2) Será de fato a ignorância uma bênção?
Se eu tivesse que responder a estas duas questões sob um ponto de vista meramente pessoal, diria primeiro que nunca conhecemos de fato não apenas nossos parceiros, mas todos ao nosso redor. Até mesmo nossos pais. De certa forma, todos temos algum esqueleto no armário. Não necessariamente tão pesados e que causem um evidente desconforto como o que acontece com Charlie e seus amigos, mas o suficiente para não querermos exibi-lo nem para nossos melhores amigos.
Em segundo lugar, penso que é sempre melhor ter conhecimento do que viver na ilusão da ignorância. Por mais dolorosa que possa ser, a verdade é sempre melhor. E ela foi bem dolorosa para Charlie quando ouviu o que Emma havia revelado.
(Atenção que a partir de agora tratarei de spoilers do filme)
Quando Emma revela que na adolescência planejou um ataque a sua escola que só não foi a frente por circunstâncias da vida, Charlie fica não apenas chocado, mas obcecado por descobrir se a sua futura mulher é, digamos, normal ou uma psicopata.
Toda a revelação pega não apenas Charlie, mas Rachel (Alana Haim), a melhor amiga e dama de honra do casamento, e Mike (Mamoudou Athie), amigo de Charlie, de surpresa. Curiosamente, Mike é o único que age com naturalidade e tentando evitar que a conversa escale enquanto a sua mulher simplesmente não perdoa Emma. Por trás da dor de Rachel está o fato de sua irmã ser vítima de um school shooting que hoje vive numa cadeira de rodas.
A partir daí, uma série de situações vão acontecendo em “O Drama” que fazem jus ao nome do filme. Por vezes, toda a celeuma causada por aquela brincadeira supostamente inocente em um jantar parece todo um dramalhão desnecessário. Afinal, Emma não cometeu de fato nenhum crime. Apenas pensou e planejou fazê-lo. Já Rachel, por exemplo, fez coisa pior em seu passado, na medida em que cometeu de fato um ato de violência contra um colega.
O diretor Kristoffer Borgli, do bom filme “O Homem dos Sonhos” (2023), consegue equilibrar de um jeito muito especial drama e comédia neste filme que tem um texto muito divertido e que trabalha um pouco com quebras de expectativas.
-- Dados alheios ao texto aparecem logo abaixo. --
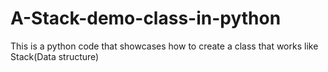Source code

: # A-Stack-demo-class-in-python
This is a python code that showcases how to create a class that works like Stack(Data structure)
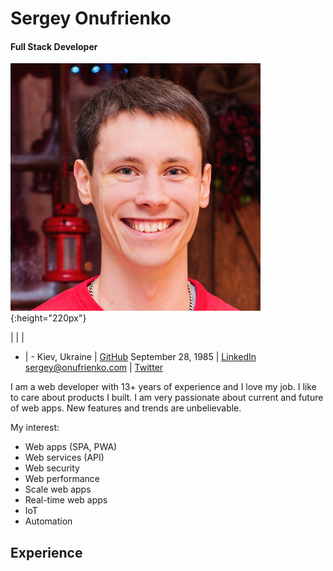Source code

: # Sergey Onufrienko
#### Full Stack Developer

![Sergey Onufrienko](assets/sergey-onufrienko.png){:height="220px"}

| | |
- | -
Kiev, Ukraine | [GitHub](https://github.com/sonufrienko)
September 28, 1985 | [LinkedIn](https://www.linkedin.com/in/onufrienko/)
sergey@onufrienko.com | [Twitter](https://twitter.com/onufrienkos)
  
I am a web developer with 13+ years of experience and I love my job. I like to care about products I built. I am very passionate about current and future of web apps. New features and trends are unbelievable.

My interest:
- Web apps (SPA, PWA)
- Web services (API)
- Web security
- Web performance
- Scale web apps
- Real-time web apps
- IoT
- Automation

## Experience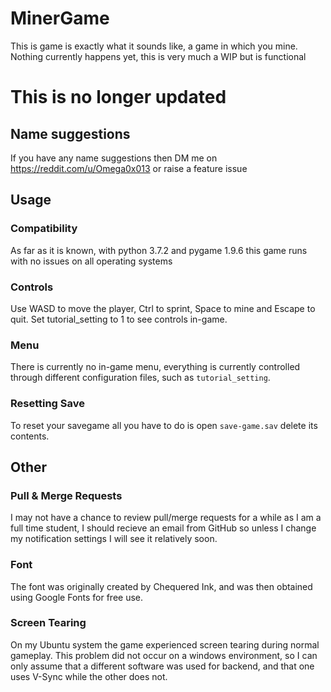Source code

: # MinerGame
This is game is exactly what it sounds like, a game in which you mine. Nothing currently happens yet, this is very much a WIP but is functional

# This is no longer updated

## Name suggestions
If you have any name suggestions then DM me on https://reddit.com/u/Omega0x013 or raise a feature issue

## Usage
### Compatibility
As far as it is known, with python 3.7.2 and pygame 1.9.6 this game runs with no issues on all operating systems

### Controls
Use WASD to move the player, Ctrl to sprint, Space to mine and Escape to quit. Set tutorial\_setting to 1 to see controls in-game.

### Menu
There is currently no in-game menu, everything is currently controlled through different configuration files, such as `tutorial_setting`.

### Resetting Save
To reset your savegame all you have to do is open `save-game.sav` delete its contents.

## Other
### Pull & Merge Requests
I may not have a chance to review pull/merge requests for a while as I am a full time student, I should recieve an email from GitHub so unless I change my notification settings I will see it relatively soon.

### Font
The font was originally created by Chequered Ink, and was then obtained using Google Fonts for free use.

### Screen Tearing
On my Ubuntu system the game experienced screen tearing during normal gameplay. This problem did not occur on a windows environment, so I can only assume that a different software was used for backend, and that one uses V-Sync while the other does not.
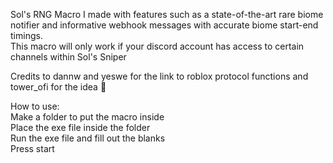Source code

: Sol's RNG Macro I made with features such as a state-of-the-art rare biome notifier and informative webhook messages with accurate biome start-end timings.  
This macro will only work if your discord account has access to certain channels within Sol's Sniper  
  
Credits to dannw and yeswe for the link to roblox protocol functions and tower_ofi for the idea 🤯  

How to use:  
Make a folder to put the macro inside  
Place the exe file inside the folder  
Run the exe file and fill out the blanks  
Press start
Borgli é norueguês e eu consigo ver um pouco do estilo do cinema norueguês de abordar relacionamentos retratado no filme. É o caso do fato de eles estarem sempre conversando abertamente sobre os temas necessários e uma certa objetividade que pode facilmente ser confundida com um tom de frieza. Embora esta frieza acabe por ser quebrada pelos momentos de comédia (ou de quando rimos de nervoso) do filme. Deve-se isso a um leve toque de melodrama no filme. Especialmente pela forma como a história de Emma se instala na cabeça de Charlie de tal maneira que o faz ser consumido de forma obsessiva.
Se tem duas pessoas que entenderam bem o tom implantado por Borgli foram as atrizes femininas de “O Drama”. Não apenas Zendaya, que está naturalmente muito bem, mas Alana Haim e Hailey Gates (Misha), estão muito bem nos seus papéis. Haim consegue muito bem ser aquela mulher fria e julgadora sem se importar com contextos, só para impor a sua verdade. Gates tem uma pequena participação, mas é como a explosão da última granada que pode significar a implosão definitiva daquele casamento que ainda sequer foi celebrado. E toda a cena do casamento no final é puro ouro.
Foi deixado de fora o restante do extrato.